The past few years have seen the interest rate on Employees' Provident Fund (EPF) headed downwards-from 8.8% in 2015-16 to 8.65% in the following fiscal, a four-year low. The retirement nest egg started to look even smaller for a while last year, when news reports suggested that the retirement fund body Employees' Provident Fund Organisation (EPFO) was planning to lower interest rates further for 2017-18.
Speculation was rife that the rate cut would be of around 25 basis points due to lower income on bonds, where the body invests bulk of its funds, and its plan to credit exchange traded fund (ETF) units directly into the accounts of subscribers.

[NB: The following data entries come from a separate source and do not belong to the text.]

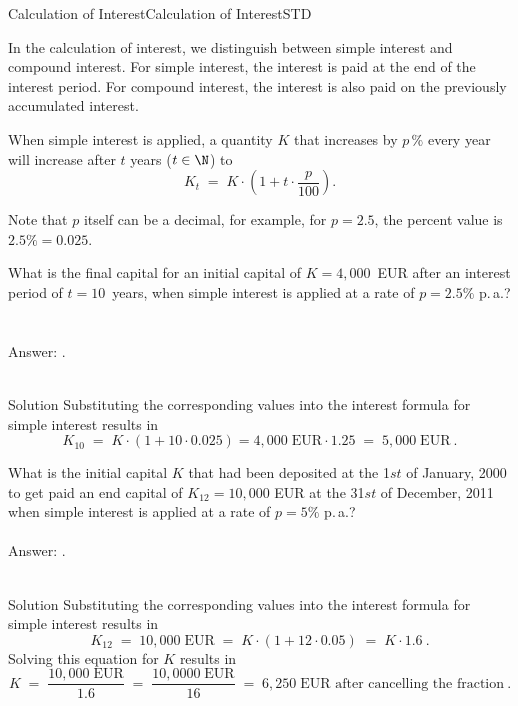 \begin{MXContent}{Calculation of Interest}{Calculation of Interest}{STD}

In the calculation of interest, we distinguish between simple interest and
compound interest. For simple interest, the interest is paid at the end of the 
interest period. For compound interest, the interest is also paid on the previously accumulated interest.

\begin{MInfo}
When simple interest is applied, a quantity $K$ that increases by $p\,\%$ every year will increase after $t$ years 
($t\in \N$) to
$$
K_{t}\; =\; K\cdot \left({ 1+ t\cdot \frac{p}{100}}\right).
$$

\end{MInfo}

Note that $p$ itself can be a decimal, for example, for $p=2.5$, the percent value is $2.5\%=0.025$. 

\begin{MExercise}
What is the final capital for an initial capital of $K=4{,}000$~EUR after an interest period of 
$t=10$~years, when simple interest is applied at a rate of $p=2.5\%$ p.\,a.?
\ \\ \ \\
Answer: .
\ \\ \ \\
\begin{MHint}{Solution}
Substituting the corresponding values into the interest formula for simple interest results in
$$
K_{10}\; =\; K\cdot \left({ 1 + 10\cdot 0.025}\right) =4{,}000\; \text{EUR} \cdot 1.25\; =\; 5{,}000\;\text{EUR}\: .
$$
\end{MHint}
\end{MExercise}

\begin{MExercise}
What is the initial capital $K$ that had been deposited at the 1$st$ of January, 2000 to get paid 
an end capital of $K_{12}=10{,}000$ EUR at the 31$st$ of December, 2011 when simple interest is applied
at a rate of $p=5\%$ p.\,a.?
\ \\ \ \\
Answer: .
\ \\ \ \\
\begin{MHint}{Solution}
Substituting the corresponding values into the interest formula for simple interest results in
$$
K_{12}\; =\; 10{,}000\;\text{EUR}\;  = \; K\cdot \left({1+12\cdot 0.05}\right)\; =\; K\cdot 1.6\: .
$$
Solving this equation for $K$ results in
$$
K\; =\; \frac{10{,}000\; \text{EUR}}{1.6}\;  =\; \frac{10{,}0000\;\text{EUR}}{16}\;=\;  6{,}250\;\text{EUR after cancelling the fraction}\: .
$$
\end{MHint}
\end{MExercise}


\end{MXContent}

Thankfully, the government has made a U-turn-perhaps in an attempt to woo the public in its last year in office before the general elections-and is now reportedly working on keeping the interest rate steady at 8.65%. According to the Indian Express, the government plans to manage this by selling shares worth Rs 2,000 crore that the EPFO had previously purchased.
Due to the market bull run, the EPFO was able to book an estimated extra income of Rs 850 crore on its investment, and this gain would be ploughed in as total earnings to determine the interest rate. "The Central Board of Trustees of EPFO would be meeting next month to finalise the PF rate and the modalities of the share sale. We will be asking the fund managers to cut down their commission to pass on the maximum benefit to the PF subscribers," sources told the daily, adding that "the final (income) number would depend on the share prices on the day of the sale." EPFO's 60 million subscribers will be awaiting positive news with bated breath.
The retirement body had started investing in the stock markets though ETFs in August 2015 and, according to Labour Secretary M Sathiyavathy, had "invested around Rs 32,000 crore" in the ETFs till November 2017. It has invested in ETFs run by SBI Mutual Fund, UTI Mutual Fund and the central public sector enterprises ETF run by Reliance Mutual Fund. Over the past year, the BSE Sensex has delivered 29% returns-more than three times what it pays members-making for a neat windfall for EPFO. No wonder media reports claim that it is planning to invest a greater proportion of PF savings in the markets-there is a proposal to hike EPFO equity investment limit from 15% to 25% over time.
But don't start dreaming about ever-fattening pension cheques just yet. Because the finance ministry has long been nudging the labour ministry to align EPF interest rate with that of small savings schemes administered by it, like public provident fund which currently earns 7.6% per annum.